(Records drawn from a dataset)

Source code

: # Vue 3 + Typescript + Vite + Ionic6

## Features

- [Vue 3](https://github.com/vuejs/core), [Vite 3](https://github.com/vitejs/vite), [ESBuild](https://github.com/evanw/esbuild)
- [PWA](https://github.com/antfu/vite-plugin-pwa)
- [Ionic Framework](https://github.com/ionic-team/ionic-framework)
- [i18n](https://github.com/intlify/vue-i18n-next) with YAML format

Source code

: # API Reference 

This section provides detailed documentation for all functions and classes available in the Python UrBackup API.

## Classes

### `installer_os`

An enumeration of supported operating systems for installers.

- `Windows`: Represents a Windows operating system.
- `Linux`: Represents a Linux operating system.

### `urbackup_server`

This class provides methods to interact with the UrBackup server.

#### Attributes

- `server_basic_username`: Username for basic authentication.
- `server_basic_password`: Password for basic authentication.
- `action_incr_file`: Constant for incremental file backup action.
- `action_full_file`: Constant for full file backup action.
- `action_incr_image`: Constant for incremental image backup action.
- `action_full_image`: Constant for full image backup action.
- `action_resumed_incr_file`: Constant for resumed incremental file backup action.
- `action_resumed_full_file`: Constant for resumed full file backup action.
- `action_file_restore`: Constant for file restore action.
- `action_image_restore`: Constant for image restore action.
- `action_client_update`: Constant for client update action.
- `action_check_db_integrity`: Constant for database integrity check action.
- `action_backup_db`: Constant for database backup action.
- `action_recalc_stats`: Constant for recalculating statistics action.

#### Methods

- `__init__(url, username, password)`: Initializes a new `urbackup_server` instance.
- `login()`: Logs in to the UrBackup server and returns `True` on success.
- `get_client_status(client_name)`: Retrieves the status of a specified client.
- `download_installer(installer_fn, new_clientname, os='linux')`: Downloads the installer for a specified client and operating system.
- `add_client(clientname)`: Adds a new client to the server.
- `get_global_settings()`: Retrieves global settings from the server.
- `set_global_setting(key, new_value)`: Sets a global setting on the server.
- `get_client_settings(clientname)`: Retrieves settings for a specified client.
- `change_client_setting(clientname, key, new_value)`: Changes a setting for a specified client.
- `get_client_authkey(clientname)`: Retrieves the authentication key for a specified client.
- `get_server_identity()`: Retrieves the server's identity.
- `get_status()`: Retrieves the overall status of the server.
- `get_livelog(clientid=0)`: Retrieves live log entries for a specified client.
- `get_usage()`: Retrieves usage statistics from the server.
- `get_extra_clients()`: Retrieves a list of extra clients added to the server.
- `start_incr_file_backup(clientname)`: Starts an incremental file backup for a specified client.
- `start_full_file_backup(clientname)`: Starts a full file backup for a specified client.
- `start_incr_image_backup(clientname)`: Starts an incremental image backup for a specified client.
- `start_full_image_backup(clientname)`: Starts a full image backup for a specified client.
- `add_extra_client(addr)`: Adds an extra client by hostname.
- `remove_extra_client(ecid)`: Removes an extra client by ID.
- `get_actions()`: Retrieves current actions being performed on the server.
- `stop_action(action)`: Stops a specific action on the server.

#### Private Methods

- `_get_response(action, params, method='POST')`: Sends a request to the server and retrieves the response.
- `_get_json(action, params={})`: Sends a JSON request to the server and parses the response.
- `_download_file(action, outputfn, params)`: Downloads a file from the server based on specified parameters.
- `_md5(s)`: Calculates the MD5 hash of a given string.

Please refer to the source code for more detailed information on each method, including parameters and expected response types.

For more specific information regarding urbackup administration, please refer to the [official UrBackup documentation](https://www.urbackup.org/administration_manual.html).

* **Task instructions**
A single number is the whole answer: how many lines in the data above hold the string "more".

* **Expected answer**
2